We introduced a routing layer that normalized events into a canonical schema and produced separate streams for consumers. The biggest win was observability: we added headers for trace IDs and tenant IDs, and built a dashboard showing event flow across clusters. We also learned the hard way that idempotency must be built into consumers early. We had duplicate events during a network partition, and our analytics counts were off by single-digit percentages. That was enough to trigger a remediation plan.

Another surprise was how often schemas changed. We adopted a compatibility check in CI that rejected schema changes that would break existing consumers. This slowed feature velocity slightly, but it paid off in stability. If I could give one piece of advice, it would be to treat event schemas like API contracts with versioning and deprecation policies.

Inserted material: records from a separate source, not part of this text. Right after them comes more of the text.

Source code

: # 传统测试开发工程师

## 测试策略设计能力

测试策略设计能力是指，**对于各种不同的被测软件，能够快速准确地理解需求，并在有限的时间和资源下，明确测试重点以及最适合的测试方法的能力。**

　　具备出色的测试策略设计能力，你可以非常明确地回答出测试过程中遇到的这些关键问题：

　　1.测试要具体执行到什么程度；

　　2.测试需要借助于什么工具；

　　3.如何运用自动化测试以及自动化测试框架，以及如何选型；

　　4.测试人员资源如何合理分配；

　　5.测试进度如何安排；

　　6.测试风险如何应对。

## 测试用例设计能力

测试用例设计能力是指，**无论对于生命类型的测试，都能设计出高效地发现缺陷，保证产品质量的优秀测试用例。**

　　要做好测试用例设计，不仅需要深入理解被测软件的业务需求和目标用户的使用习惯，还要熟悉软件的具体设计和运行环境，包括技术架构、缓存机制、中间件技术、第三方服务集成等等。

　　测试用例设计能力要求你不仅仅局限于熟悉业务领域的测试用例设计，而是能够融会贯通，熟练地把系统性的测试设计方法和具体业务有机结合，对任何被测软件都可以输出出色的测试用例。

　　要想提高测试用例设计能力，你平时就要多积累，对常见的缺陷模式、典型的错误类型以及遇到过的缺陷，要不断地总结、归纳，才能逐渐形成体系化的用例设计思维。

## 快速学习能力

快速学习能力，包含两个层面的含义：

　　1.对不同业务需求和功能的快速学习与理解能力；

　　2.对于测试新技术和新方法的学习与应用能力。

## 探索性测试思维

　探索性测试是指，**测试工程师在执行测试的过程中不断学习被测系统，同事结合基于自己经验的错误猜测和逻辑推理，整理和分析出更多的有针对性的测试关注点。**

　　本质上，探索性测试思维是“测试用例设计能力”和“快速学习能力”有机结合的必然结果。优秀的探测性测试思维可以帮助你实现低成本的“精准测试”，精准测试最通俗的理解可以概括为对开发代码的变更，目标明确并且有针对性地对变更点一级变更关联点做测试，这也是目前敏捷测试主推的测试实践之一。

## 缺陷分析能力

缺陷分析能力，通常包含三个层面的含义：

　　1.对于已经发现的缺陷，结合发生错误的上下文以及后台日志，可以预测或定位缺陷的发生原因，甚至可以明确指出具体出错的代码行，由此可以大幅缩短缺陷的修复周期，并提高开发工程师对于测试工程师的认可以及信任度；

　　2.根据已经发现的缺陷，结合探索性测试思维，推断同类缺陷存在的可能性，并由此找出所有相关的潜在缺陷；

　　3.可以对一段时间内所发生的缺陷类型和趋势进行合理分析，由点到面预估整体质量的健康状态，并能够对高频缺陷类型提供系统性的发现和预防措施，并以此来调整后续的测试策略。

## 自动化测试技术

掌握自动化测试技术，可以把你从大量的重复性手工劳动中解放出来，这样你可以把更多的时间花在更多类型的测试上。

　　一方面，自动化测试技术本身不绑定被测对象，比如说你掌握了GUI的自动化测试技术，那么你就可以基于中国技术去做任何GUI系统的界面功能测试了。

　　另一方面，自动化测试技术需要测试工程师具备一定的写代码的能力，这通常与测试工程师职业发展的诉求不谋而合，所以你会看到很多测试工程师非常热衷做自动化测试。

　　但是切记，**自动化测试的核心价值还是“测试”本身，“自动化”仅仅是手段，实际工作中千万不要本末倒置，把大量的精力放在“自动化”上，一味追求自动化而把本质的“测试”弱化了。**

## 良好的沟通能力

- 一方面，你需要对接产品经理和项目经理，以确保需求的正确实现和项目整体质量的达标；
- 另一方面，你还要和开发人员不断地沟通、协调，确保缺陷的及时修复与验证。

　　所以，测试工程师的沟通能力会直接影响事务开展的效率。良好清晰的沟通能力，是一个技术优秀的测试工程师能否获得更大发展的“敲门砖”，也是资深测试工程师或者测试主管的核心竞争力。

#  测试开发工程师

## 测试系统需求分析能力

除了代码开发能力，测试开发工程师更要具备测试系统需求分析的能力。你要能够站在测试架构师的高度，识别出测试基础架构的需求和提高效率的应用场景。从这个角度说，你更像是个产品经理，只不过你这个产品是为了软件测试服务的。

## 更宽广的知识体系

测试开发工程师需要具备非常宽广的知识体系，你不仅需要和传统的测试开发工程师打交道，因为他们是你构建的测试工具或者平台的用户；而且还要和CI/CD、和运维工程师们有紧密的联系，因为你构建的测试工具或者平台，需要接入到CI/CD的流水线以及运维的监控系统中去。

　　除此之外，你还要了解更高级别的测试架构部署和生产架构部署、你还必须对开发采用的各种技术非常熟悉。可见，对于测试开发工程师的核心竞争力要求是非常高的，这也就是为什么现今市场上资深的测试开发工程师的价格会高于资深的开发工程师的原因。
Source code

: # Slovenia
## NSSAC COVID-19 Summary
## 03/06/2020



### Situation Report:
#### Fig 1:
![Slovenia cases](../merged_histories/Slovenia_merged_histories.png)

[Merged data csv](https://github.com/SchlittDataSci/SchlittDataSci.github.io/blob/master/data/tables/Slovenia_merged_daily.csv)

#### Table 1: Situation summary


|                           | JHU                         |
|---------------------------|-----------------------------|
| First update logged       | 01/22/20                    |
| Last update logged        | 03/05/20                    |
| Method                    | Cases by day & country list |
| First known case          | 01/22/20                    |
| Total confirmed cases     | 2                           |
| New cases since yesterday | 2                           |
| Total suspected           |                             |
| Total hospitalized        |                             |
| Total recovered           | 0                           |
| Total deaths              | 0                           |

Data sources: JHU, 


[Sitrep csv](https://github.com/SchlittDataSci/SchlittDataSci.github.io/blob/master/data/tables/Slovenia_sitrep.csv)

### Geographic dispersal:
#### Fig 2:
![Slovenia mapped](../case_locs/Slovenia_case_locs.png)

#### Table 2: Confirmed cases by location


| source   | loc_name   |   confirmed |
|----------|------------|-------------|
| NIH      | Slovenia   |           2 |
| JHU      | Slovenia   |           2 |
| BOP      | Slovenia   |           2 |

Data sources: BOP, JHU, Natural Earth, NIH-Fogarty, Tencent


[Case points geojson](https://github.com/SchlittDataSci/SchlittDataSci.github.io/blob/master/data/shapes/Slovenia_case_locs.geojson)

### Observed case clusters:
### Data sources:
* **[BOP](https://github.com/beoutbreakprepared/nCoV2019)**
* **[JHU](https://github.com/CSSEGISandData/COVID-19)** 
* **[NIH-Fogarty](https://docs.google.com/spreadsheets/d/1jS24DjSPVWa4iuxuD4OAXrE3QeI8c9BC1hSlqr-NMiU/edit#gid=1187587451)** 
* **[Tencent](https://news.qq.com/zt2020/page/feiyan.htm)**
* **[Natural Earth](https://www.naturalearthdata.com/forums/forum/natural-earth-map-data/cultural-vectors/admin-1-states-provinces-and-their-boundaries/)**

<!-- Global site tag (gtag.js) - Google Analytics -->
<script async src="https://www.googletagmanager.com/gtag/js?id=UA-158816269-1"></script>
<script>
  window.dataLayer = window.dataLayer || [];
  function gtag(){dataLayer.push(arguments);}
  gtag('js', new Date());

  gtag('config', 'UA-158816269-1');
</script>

Getting started: Workflow and tooling

If you are new to event mesh patterns, start small. Build a proof of concept that bridges two brokers and routes events to two consumers. Focus on the mental model: events are immutable facts, consumers are idempotent, and routing decisions are declarative.

Tooling

  • Brokers: NATS JetStream for lightweight streaming, Kafka for large-scale partitioned streams. Use cloud-managed services if you can.
  • Schema registry: Confluent Schema Registry or Redpanda’s schema registry for Avro and JSON Schema.
  • Observability: OpenTelemetry for tracing, Prometheus and Grafana for metrics. Link events to trace IDs.
  • Local development: Docker Compose for multi-broker setups, as shown above.
  • Testing: Use replayable streams. Test idempotency, ordering, and DLQ handling.

Project workflow

  • Define event types and schemas before writing code.
  • Use a router or gateway for cross-environment flows.
  • Build consumers with idempotency and DLQ support early.
  • Add observability from day one. Without it, debugging is guesswork.

Free learning resources

Summary: Who should use event mesh and who might skip it

Event mesh architecture is not a silver bullet. It is a practical response to the growing complexity of integrating distributed systems. If you operate across clouds, manage heterogeneous consumers, or need governance and observability for event flows, an event mesh can provide a robust foundation. You will pay with added complexity and operational overhead, but you gain flexibility and resilience.

If you are a small team with a handful of services in a single environment, a well-designed pub/sub broker and clear contracts may be enough. If low latency is paramount, keep hops minimal and avoid unnecessary routing layers. If your events are mostly synchronous RPC, consider whether an event-driven approach is the right fit at all.

For the rest of us, building and evolving event meshes is a skill worth developing. Start with a single use case, measure outcomes, and grow deliberately. The patterns here, combined with practical tooling, can help you avoid the mistakes that many teams make early on. The key is to treat events as first-class citizens, invest in schemas and idempotency, and design for failure from the start.